优爱生物：细胞因子优化方案——提升小肠类器官模型可靠性的关键技术

小鼠正常小肠类器官，作为体外研究肠上皮生物学革命的性模型，其奇迹般的生长与高度仿生的结构，完全依赖于一套精心设计的细胞因子组合。这些微小的信号蛋白，如同一位精准的“指挥家”，指挥着肠道干细胞进行自我更新、分化和组织构建，完美复现了体内小肠隐窝-绒毛轴的微观生理单元。

 

第一部分：维持干细胞干性的核心细胞因子

 

小肠类器官的培养成功，建立在几个核心细胞因子构成的“铁三角”之上，它们共同创造并维持了一个允许肠道干细胞存活的“生态位”：

 

Wnt信号：隐窝活力的“引擎”

Wnt蛋白（如Wnt3a）是维持小肠隐窝干细胞干性和增殖能力的首要信号。它持续激活下游通路，驱动细胞分裂，是类器官形成囊状和芽孢结构的最初动力，模拟了体内隐窝基底部充满活力的干细胞区。

 

spondin 1：Wnt信号的“超级放大器”

R-spondin 1通过结合细胞表面受体，极大地增强和稳定了Wnt信号通路。它与Wnt协同作用，构成了维持干细胞库稳定和促进类器官持续生长的最强效组合，确保了类器官能够无限传代而不丧失干性。

 

Noggin：塑造结构的“形态工程师”

作为骨形态发生蛋白（BMP）的抑制剂，Noggin的作用至关重要。在体内，BMP信号在隐窝顶部和绒毛处高表达，促进细胞分化。Noggin通过抑制这一信号，在类器官内部创造了一个类似隐窝底部的“低BMP区”，从而阻止干细胞过早分化，允许它们不断增殖并形成出芽的3D结构。

 

第二部分：调控细胞增殖与分化的辅助因子

 

仅有干性环境不足以形成功能性的类器官。其他细胞因子在其中扮演了精细调控分化的角色：

 

表皮生长因子：广泛增殖的“助推器”

EGF为所有上皮细胞（包括干细胞和祖细胞）提供基础的促有丝分裂信号，进一步推动类器官的整体生长和扩增。

 

Notch信号：细胞命运的“决策者”

在类器官内部，Notch信号通路的高活性倾向于促使细胞向吸收性细胞（如肠吸收细胞）分化，而低Notch活性则驱动细胞向分泌性细胞（如杯状细胞、潘氏细胞、肠内分泌细胞）分化。通过调控Notch，可以影响类器官中不同细胞类型的比例。

 

第三部分：小鼠小肠类器官模型构建

 

小鼠小肠类器官完全培养基制备：将基础培养基、细胞因子（1-4）及各类添加物按既定比例混合，配制成完全培养基。

 

1.原代

 

（1）在超净台里将鼠小肠组织完整取下，放在预冷的PBS（加青霉素、链霉素、原代抗生素）中,使用灭菌后的剪刀，将肠段沿纵向剪开，然后将其展开，肠腔朝上，用盖玻片刮肠道杂质和残留物，来回两三下，用预冷的PBS冲洗小肠。

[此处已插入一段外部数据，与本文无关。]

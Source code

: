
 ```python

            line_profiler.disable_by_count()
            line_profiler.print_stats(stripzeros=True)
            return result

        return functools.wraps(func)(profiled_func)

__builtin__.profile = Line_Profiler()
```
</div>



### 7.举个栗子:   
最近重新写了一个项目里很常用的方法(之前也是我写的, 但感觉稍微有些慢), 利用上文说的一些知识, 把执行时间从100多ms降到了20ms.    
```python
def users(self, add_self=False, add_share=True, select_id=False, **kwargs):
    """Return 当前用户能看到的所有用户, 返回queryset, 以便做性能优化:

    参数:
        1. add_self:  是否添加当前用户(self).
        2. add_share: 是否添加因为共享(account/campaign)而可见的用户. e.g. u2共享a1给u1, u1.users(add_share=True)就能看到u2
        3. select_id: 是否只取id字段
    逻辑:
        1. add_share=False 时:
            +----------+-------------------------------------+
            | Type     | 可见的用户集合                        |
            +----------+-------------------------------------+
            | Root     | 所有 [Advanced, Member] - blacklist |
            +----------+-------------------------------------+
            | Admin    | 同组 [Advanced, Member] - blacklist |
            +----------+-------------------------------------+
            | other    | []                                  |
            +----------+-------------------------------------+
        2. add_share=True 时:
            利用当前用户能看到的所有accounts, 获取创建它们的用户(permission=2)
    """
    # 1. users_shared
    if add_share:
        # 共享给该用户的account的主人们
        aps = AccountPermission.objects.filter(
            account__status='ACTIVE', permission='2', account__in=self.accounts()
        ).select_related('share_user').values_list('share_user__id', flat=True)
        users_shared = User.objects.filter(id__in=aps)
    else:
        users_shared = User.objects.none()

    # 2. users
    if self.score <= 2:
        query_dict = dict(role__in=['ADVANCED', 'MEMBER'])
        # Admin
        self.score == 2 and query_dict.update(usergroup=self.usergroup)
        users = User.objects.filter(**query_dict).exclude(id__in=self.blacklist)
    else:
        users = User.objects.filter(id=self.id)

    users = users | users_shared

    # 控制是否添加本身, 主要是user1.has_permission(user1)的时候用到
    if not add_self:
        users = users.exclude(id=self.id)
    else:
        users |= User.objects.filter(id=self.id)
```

（2）用镊子捏着小肠的一端，用剪刀剪成小段，3-5mm左右，收集转移至50ml无菌离心管中，再加入预冷的PBS洗两三遍。

（3）离心管中加入30ml的5mM EDTA/PBS溶液（30mlPBS+300ul 0.5M EDTA）,小肠组织放入离心管中消化， 4℃摇床消化20-30min，期间经常镜检观察情况，有隐窝脱落为终止消化的信号，总消化时间不要超过40min。

（4）弃去消化液，加入预冷的PBS，轻轻摇晃去除EDTA。

（5）加入30ml预冷PBS含有0.1%的BSA，涡旋震荡让隐窝从小肠上掉下来。

（6）保留上清，过70µm细胞滤网，将过滤后的细胞悬液均匀的分到两个15ml离心管中，1000rpm，离心5min，离心后去上清。

（7）重复步骤5-6，2次，增加获得的隐窝数量。

（8）适量基础培养基或PBS重悬沉淀。

（9）以合适的比例混合基质胶和隐窝，24孔细胞培养板为例，每孔点胶25-30ul基质胶混合物进行铺板（4℃下操作）。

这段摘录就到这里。